O debate teve como foco a implementação da Lei Complementar nº 830/2025 e da Lei nº 13.349/2026, que estabelecem regras para a regularização ambiental e o licenciamento simplificado destinados a agricultores familiares e pequenos produtores rurais. Também foram discutidos os desafios enfrentados pelo Estado na execução do Código Florestal e na consolidação de um modelo que concilie proteção ambiental, segurança jurídica e inclusão produtiva.

A Lei Complementar nº 830/2025 estabelece tratamento diferenciado, simplificado e proporcional para infrações ambientais cometidas por agricultores familiares e proprietários de imóveis rurais com até quatro módulos fiscais que desenvolvam atividades agrossilvipastoris. A norma busca conciliar a regularização ambiental com a permanência da produção no campo.

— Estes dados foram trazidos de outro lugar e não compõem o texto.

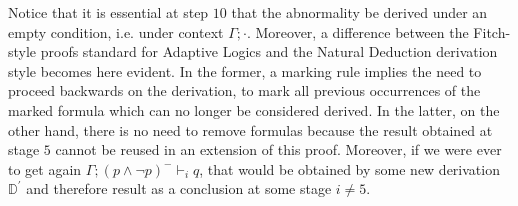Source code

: \documentclass[]{article}
\newcommand{\TurnOne}[2]
	{ {#1}\vdash_{\textbf{\sf 1}}  {#2}}
\newcommand{\TurnTwo}[2]
	{ {#1}\vdash_{\textbf{\sf 2}}  {#2}}
\newcommand{\TurnThree}[2]
	{ {#1}\vdash_{\textbf{\sf 3}}  {#2}}
\newcommand{\TurnFour}[2]
	{ {#1}\vdash_{\textbf{\sf 4}}  {#2}}
\newcommand{\TurnFive}[2]
	{ {#1}\vdash_{\textbf{\sf 5}}  {#2}}
\newcommand{\TurnSix}[2]
	{ {#1}\vdash_{\textbf{\sf 6}}  {#2}}
\newcommand{\TurnMarkedSevenREL}[2]
	{ {#1}\vdash_{\textbf{\sf 7\XBox R}}  {#2}}
\newcommand{\TurnMarkedEightREL}[2]
	{ {#1}\vdash_{\textbf{\sf 8\XBox R}}  {#2}}
\begin{document}
Notice that it is essential at step $10$ that the abnormality be derived under an empty condition, i.e. under context $\Gamma;\cdot$. Moreover, a difference between the Fitch-style proofs standard for Adaptive Logics and the Natural Deduction derivation style becomes here evident. In the former, a marking rule implies the need to proceed backwards on the derivation, to mark all previous occurrences of the marked formula which can no longer be considered derived. In the latter, on the other hand, there is no need to remove formulas because the result obtained at stage $5$ cannot be reused in an extension of this proof. Moreover, if we were ever to get again $\Gamma; (p \wedge \neg p)^{-} \vdash_{i} q$, that would be obtained by some new derivation $\mathbb{D}^{\prime}$ and therefore result as a conclusion at some stage $i\neq 5$.


%
%
%
%
\end{document}
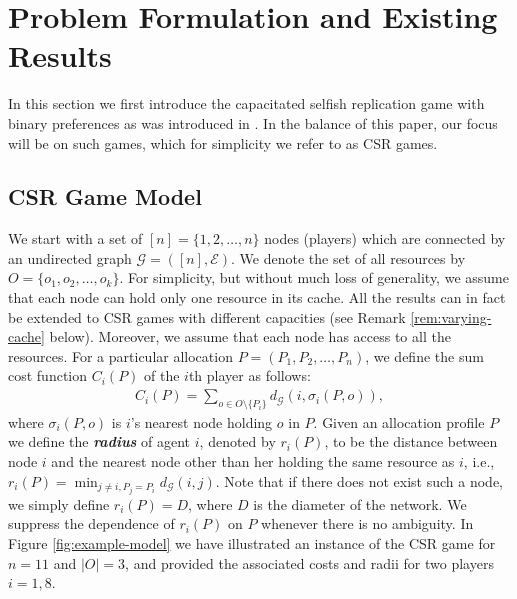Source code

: \documentclass[conference, 10pt, twocolumn]{ieeeconf}
\newcounter{note}
\begin{document}
\section{Problem Formulation and Existing Results}\label{sec:game-model}

In this section we first introduce the capacitated selfish replication game with binary preferences as was introduced in \cite{gopalakrishnan2012cache}. In the balance of this paper, our focus will be on such games, which for simplicity we refer to as CSR games.

\subsection{CSR Game Model}
We start with a set of $[n]=\{1,2,\ldots,n\}$ nodes (players) which are connected by an undirected graph $\mathcal{G}=([n], \mathcal{E})$. We denote the set of all resources by $O=\{o_1, o_2,\ldots, o_k\}$. For simplicity, but without much loss of generality, we assume that each node can hold only one resource in its cache. All the results can in fact be extended to CSR games with different capacities (see Remark \ref{rem:varying-cache} below). Moreover, we assume that each node has access to all the resources. For a particular allocation $P=(P_1, P_2, \ldots, P_n)$, we define the sum cost function $C_i(P)$ of the $i$th player as follows:
\begin{align}\label{eq:CSR-cost-formulation}
C_i(P)=\sum_{o\in O\setminus \{P_i\}}d_{\mathcal{G}}(i, \sigma_i(P,o)), 
\end{align}
where $\sigma_i(P,o)$ is $i$'s nearest node holding $o$ in $P$. Given an allocation profile $P$ we define the {\bf\textit{radius}} of agent $i$, denoted by $r_i(P)$, to be the distance between node $i$ and the nearest node other than her holding the same resource as $i$, i.e., $r_i(P)=\min_{ j\neq i, P_j=P_i}d_{\mathcal{G}}(i,j)$. Note that if there does not exist such a node, we simply define $r_i(P)=D$, where $D$ is the diameter of the network. We suppress the dependence of $r_i(P)$ on $P$ whenever there is no ambiguity. In Figure \ref{fig:example-model} we have illustrated an instance of the CSR game for $n=11$ and $|O|=3$, and provided the associated costs and radii for two players $i=1,8$.
\end{document}

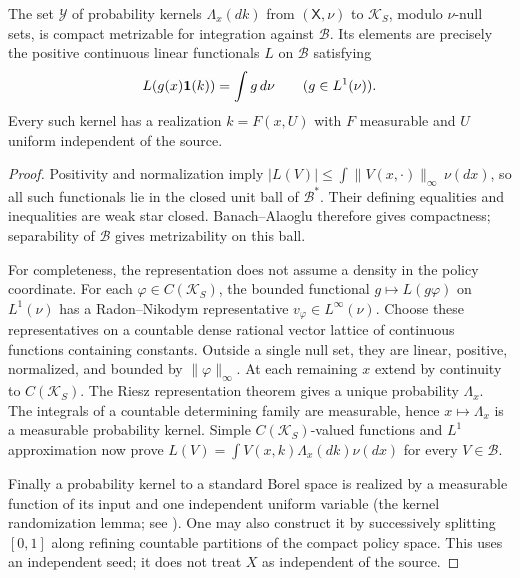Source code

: \begin{lemma}
\label{lem:v11-young}
The set $\mathcal Y$ of probability kernels
$\Lambda_x(dk)$ from $(\mathsf X,\nu)$ to $\mathcal K_S$, modulo
$\nu$-null sets, is compact metrizable for integration against
$\mathcal B$. Its elements are precisely the positive continuous linear
functionals $L$ on $\mathcal B$ satisfying
\[
 L(g(x)\1(k))=\int g\,d\nu\qquad(g\in L^1(\nu)).
\]
Every such kernel has a realization $k=F(x,U)$ with $F$ measurable and
$U$ uniform independent of the source.
\end{lemma}

\begin{proof}
Positivity and normalization imply
$|L(V)|\le\int\|V(x,\cdot)\|_\infty\,\nu(dx)$, so all such functionals
lie in the closed unit ball of $\mathcal B^*$. Their defining equalities
and inequalities are weak star closed. Banach--Alaoglu therefore gives
compactness; separability of $\mathcal B$ gives metrizability on this ball.

For completeness, the representation does not assume a density in the
policy coordinate. For each $\varphi\in C(\mathcal K_S)$, the bounded
functional $g\mapsto L(g\varphi)$ on $L^1(\nu)$ has a Radon--Nikodym
representative $v_\varphi\in L^\infty(\nu)$. Choose these representatives
on a countable dense rational vector lattice of continuous functions
containing constants. Outside a single null set, they are linear,
positive, normalized, and bounded by $\|\varphi\|_\infty$. At each
remaining $x$ extend by continuity to $C(\mathcal K_S)$. The Riesz
representation theorem gives a unique probability $\Lambda_x$.
The integrals of a countable determining family are measurable, hence
$x\mapsto\Lambda_x$ is a measurable probability kernel. Simple
$C(\mathcal K_S)$-valued functions and $L^1$ approximation now prove
$L(V)=\int V(x,k)\Lambda_x(dk)\nu(dx)$ for every $V\in\mathcal B$.

Finally a probability kernel to a standard Borel space is realized by a
measurable function of its input and one independent uniform variable
(the kernel randomization lemma; see \cite{Kallenberg2021}). One may also
construct it by successively splitting $[0,1]$ along refining countable
partitions of the compact policy space. This uses an independent seed;
it does not treat $X$ as independent of the source.
\end{proof}


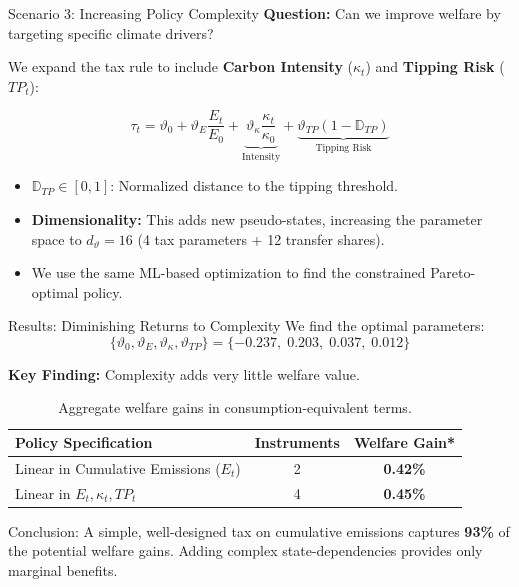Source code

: \documentclass[aspectratio=1610]{beamer}
\begin{document}
\begin{frame}{Scenario 3: Increasing Policy Complexity}
    \textbf{Question:} Can we improve welfare by targeting specific climate drivers?
    \vspace{0.5em}
    
    We expand the tax rule to include \textbf{Carbon Intensity} ($\kappa_t$) and \textbf{Tipping Risk} ($TP_t$):
    
    \begin{equation}
        \label{eq:tax_fun_lin_S_kappa_tipping}
        \tau_t = \vartheta_0 + \vartheta_E \frac{E_t}{E_0} + \underbrace{\vartheta_\kappa \frac{\kappa_t}{\kappa_0}}_{\text{Intensity}} + \underbrace{\vartheta_{TP} (1 - \mathbb{D}_{TP})}_{\text{Tipping Risk}}
    \end{equation}
    
    \begin{itemize}
        \item $\mathbb{D}_{TP} \in [0,1]$: Normalized distance to the tipping threshold.
        \item \textbf{Dimensionality:} This adds new pseudo-states, increasing the parameter space to $d_\vartheta = 16$ (4 tax parameters + 12 transfer shares).
        \item We use the same ML-based optimization to find the constrained Pareto-optimal policy.
    \end{itemize}
\end{frame}
\begin{frame}{Results: Diminishing Returns to Complexity}
    We find the optimal parameters:
    \[
        \{\vartheta_0, \vartheta_E, \vartheta_\kappa, \vartheta_{TP} \} = \{-0.237,\;  0.203, \;  0.037, \;  0.012 \}
    \]
    
    \textbf{Key Finding:} Complexity adds very little welfare value.
    
    \begin{table}[h]
        \centering
        \begin{tabular}{lcc}
            \toprule
            \textbf{Policy Specification} & \textbf{Instruments} & \textbf{Welfare Gain*} \\
            \midrule
            Linear in Cumulative Emissions ($E_t$) & 2 & \textbf{0.42\%} \\
            Linear in $E_t, \kappa_t, TP_t$ & 4 & \textbf{0.45\%} \\
            \bottomrule
        \end{tabular}
        \caption{\footnotesize Aggregate welfare gains in consumption-equivalent terms.}
    \end{table}
    
    \begin{alertblock}{Conclusion:}
        A simple, well-designed tax on cumulative emissions captures \textbf{93\%} of the potential welfare gains. Adding complex state-dependencies provides only marginal benefits.
    \end{alertblock}
\end{frame}
\end{document}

Já a Lei nº 13.349/2026 instituiu o regime de Licenciamento Ambiental Simplificado para atividades agropecuárias desenvolvidas por agricultores familiares e pequenos produtores rurais. A medida é destinada às propriedades que atendam aos critérios de sustentabilidade estabelecidos pelo órgão ambiental estadual, com o objetivo de tornar mais ágil o processo de licenciamento, sem abrir mão das exigências legais.

Para aderir ao novo regime, os proprietários deverão cumprir uma série de requisitos, entre eles manter o imóvel inscrito e regular no Cadastro Ambiental Rural (CAR), não possuir embargos ambientais vigentes na área da propriedade e apresentar declaração de conformidade ambiental, assumindo responsabilidade civil e administrativa por eventuais danos ambientais causados.

A secretária de Estado de Meio Ambiente, Mauren Lazzaretti, afirmou que os desafios enfrentados por Mato Grosso na regularização ambiental e nos desembargos refletem um problema nacional relacionado à implementação do Código Florestal. Segundo ela, o tema tem sido debatido em nível federal, em reuniões realizadas em Brasília com representantes do Ministério da Gestão e da Inovação, do Serviço Florestal Brasileiro e dos estados da Amazônia Legal e de Mato Grosso do Sul, em busca de soluções para aperfeiçoar a execução da legislação ambiental.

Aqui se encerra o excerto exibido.